- WORK REQUEST: Copy out the entries word for word, leaving images aside.

- DATASET ENTRIES:
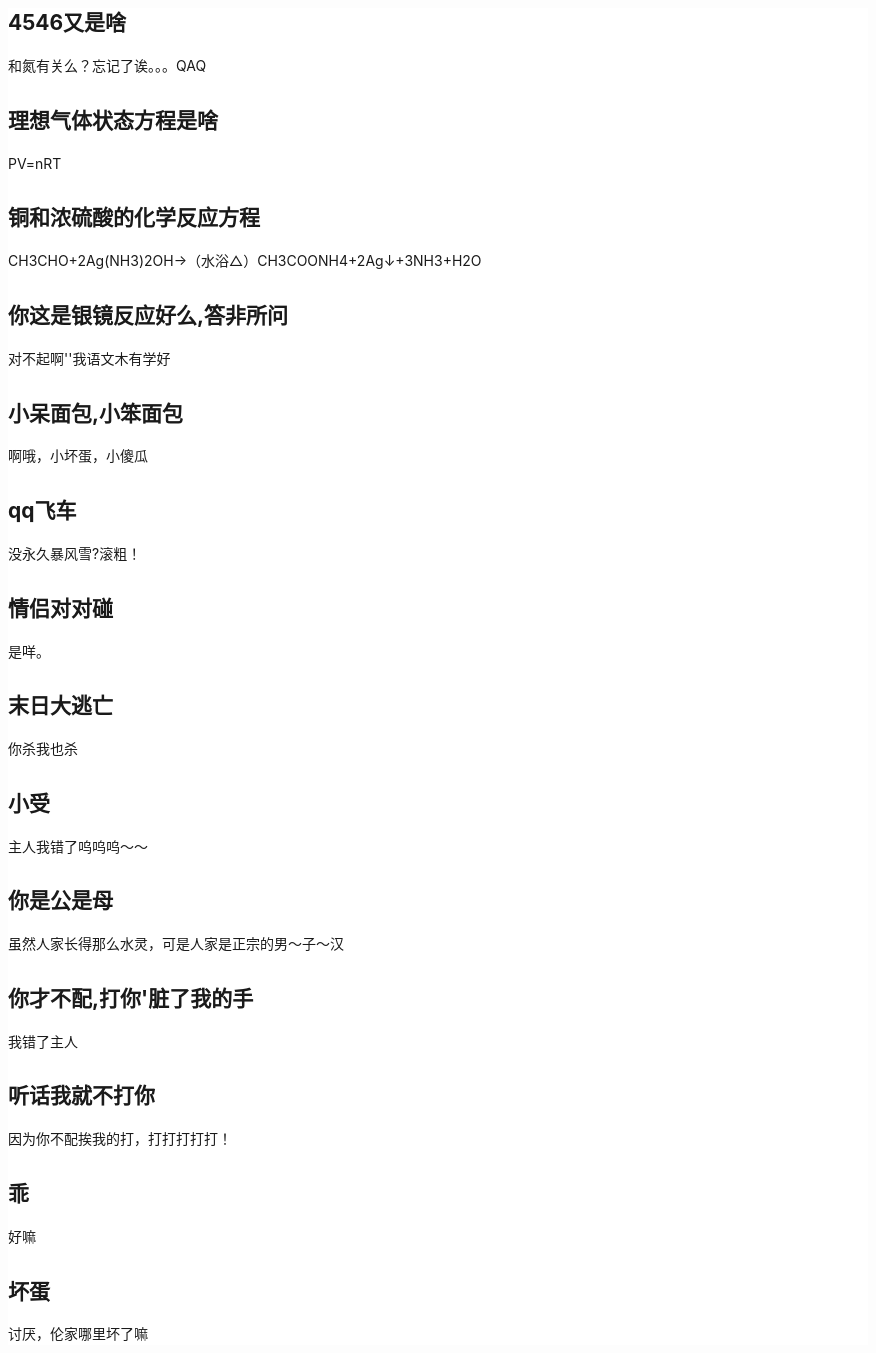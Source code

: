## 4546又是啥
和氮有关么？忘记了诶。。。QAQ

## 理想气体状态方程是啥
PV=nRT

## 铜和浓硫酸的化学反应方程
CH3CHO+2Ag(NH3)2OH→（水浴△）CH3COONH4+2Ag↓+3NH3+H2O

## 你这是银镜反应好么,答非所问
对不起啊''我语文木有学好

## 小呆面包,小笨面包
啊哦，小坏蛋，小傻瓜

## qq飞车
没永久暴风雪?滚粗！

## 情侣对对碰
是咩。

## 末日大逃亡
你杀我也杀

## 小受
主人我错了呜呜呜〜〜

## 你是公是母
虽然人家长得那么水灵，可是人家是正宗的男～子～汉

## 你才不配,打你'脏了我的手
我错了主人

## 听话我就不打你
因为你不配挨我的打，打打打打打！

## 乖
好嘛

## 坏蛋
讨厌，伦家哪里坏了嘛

- REPLY:
Source code

:## 4546又是啥
和氮有关么？忘记了诶。。。QAQ

## 理想气体状态方程是啥
PV=nRT

## 铜和浓硫酸的化学反应方程
CH3CHO+2Ag(NH3)2OH→（水浴△）CH3COONH4+2Ag↓+3NH3+H2O

## 你这是银镜反应好么,答非所问
对不起啊''我语文木有学好

## 小呆面包,小笨面包
啊哦，小坏蛋，小傻瓜

## qq飞车
没永久暴风雪?滚粗！

## 情侣对对碰
是咩。

## 末日大逃亡
你杀我也杀

## 小受
主人我错了呜呜呜〜〜

## 你是公是母
虽然人家长得那么水灵，可是人家是正宗的男～子～汉

## 你才不配,打你'脏了我的手
我错了主人

## 听话我就不打你
因为你不配挨我的打，打打打打打！

## 乖
好嘛

## 坏蛋
讨厌，伦家哪里坏了嘛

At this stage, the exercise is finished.